**Saved entries:**
▶
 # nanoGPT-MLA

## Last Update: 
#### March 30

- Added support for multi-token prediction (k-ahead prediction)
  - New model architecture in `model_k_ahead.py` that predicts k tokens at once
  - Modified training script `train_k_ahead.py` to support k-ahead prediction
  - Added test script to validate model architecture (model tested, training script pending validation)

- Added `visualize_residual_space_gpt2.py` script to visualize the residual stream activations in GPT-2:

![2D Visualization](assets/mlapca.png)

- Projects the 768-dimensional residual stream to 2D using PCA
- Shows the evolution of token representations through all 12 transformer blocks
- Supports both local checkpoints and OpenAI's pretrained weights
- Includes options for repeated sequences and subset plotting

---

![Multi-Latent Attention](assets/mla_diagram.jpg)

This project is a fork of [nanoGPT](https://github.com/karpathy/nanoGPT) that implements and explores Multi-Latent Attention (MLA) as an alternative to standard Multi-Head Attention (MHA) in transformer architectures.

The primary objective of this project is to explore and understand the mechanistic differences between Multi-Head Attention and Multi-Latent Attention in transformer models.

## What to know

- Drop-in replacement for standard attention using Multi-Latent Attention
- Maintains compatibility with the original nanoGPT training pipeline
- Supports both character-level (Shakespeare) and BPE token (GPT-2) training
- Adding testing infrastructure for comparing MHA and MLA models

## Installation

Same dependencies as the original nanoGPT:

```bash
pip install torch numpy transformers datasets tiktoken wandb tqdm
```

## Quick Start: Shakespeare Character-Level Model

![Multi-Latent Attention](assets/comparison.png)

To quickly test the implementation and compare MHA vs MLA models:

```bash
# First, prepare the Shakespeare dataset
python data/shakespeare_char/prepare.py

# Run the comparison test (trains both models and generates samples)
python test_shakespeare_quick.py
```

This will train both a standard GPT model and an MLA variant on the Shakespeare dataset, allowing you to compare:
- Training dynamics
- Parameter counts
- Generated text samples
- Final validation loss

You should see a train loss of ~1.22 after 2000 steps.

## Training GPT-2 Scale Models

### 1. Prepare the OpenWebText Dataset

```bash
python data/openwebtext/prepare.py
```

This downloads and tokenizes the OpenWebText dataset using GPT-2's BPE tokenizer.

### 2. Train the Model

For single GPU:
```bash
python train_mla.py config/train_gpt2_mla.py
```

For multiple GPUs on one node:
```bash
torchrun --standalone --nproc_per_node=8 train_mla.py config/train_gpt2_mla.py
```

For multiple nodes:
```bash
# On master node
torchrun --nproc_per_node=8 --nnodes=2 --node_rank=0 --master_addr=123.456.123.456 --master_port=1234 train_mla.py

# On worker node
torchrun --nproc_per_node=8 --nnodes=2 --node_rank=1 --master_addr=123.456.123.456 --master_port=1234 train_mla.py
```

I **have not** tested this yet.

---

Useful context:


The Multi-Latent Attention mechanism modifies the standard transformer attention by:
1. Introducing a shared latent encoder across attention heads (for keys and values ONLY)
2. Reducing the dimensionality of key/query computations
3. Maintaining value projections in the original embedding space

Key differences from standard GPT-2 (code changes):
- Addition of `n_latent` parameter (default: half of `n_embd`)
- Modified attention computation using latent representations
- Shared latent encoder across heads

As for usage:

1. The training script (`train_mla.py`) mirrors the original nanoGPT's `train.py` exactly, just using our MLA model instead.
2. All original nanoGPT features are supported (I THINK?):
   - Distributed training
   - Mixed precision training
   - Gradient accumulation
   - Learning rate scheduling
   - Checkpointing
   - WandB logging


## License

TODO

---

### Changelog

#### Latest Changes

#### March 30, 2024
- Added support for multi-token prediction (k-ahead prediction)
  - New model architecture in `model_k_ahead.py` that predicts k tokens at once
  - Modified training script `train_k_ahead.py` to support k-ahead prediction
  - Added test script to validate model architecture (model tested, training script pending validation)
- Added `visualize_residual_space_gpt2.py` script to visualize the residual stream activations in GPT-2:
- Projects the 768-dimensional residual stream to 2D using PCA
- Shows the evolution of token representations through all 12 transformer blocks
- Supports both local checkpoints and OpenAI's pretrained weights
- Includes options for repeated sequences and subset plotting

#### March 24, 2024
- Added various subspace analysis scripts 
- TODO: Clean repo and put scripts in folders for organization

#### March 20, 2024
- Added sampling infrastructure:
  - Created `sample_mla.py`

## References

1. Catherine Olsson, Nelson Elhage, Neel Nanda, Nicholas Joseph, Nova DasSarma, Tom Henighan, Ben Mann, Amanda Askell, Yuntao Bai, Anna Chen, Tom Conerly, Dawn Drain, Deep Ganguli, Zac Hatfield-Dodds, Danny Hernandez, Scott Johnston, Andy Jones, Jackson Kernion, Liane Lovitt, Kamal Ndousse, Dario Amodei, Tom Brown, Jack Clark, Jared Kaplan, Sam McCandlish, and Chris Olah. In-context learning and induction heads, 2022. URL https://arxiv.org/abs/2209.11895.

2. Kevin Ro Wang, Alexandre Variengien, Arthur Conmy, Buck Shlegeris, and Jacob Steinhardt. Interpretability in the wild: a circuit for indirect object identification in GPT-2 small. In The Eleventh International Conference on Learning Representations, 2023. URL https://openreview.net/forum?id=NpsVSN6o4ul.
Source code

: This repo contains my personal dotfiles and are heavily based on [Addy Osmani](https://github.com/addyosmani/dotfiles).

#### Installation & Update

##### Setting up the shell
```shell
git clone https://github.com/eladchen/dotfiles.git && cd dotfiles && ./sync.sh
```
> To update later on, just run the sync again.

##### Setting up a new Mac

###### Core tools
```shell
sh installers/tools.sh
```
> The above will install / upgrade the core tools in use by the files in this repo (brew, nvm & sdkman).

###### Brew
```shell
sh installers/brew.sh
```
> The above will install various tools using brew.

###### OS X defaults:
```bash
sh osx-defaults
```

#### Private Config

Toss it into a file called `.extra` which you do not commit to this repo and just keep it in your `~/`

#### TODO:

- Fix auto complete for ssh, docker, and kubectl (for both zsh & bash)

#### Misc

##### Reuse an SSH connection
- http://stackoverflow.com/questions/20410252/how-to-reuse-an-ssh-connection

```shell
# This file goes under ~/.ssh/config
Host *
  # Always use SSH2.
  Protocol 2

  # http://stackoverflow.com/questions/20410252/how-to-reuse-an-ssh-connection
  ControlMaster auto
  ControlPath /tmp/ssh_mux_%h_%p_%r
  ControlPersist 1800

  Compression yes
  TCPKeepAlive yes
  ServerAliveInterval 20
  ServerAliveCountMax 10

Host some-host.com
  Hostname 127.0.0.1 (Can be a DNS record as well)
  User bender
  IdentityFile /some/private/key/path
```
◀
**WHAT THE TASK REQUIRES:** Look through the data above. Each line containing the word "will" needs to be copied.

**ANSWER TO THE EXERCISE:**
This will train both a standard GPT model and an MLA variant on the Shakespeare dataset, allowing you to compare:
> The above will install / upgrade the core tools in use by the files in this repo (brew, nvm & sdkman).
> The above will install various tools using brew.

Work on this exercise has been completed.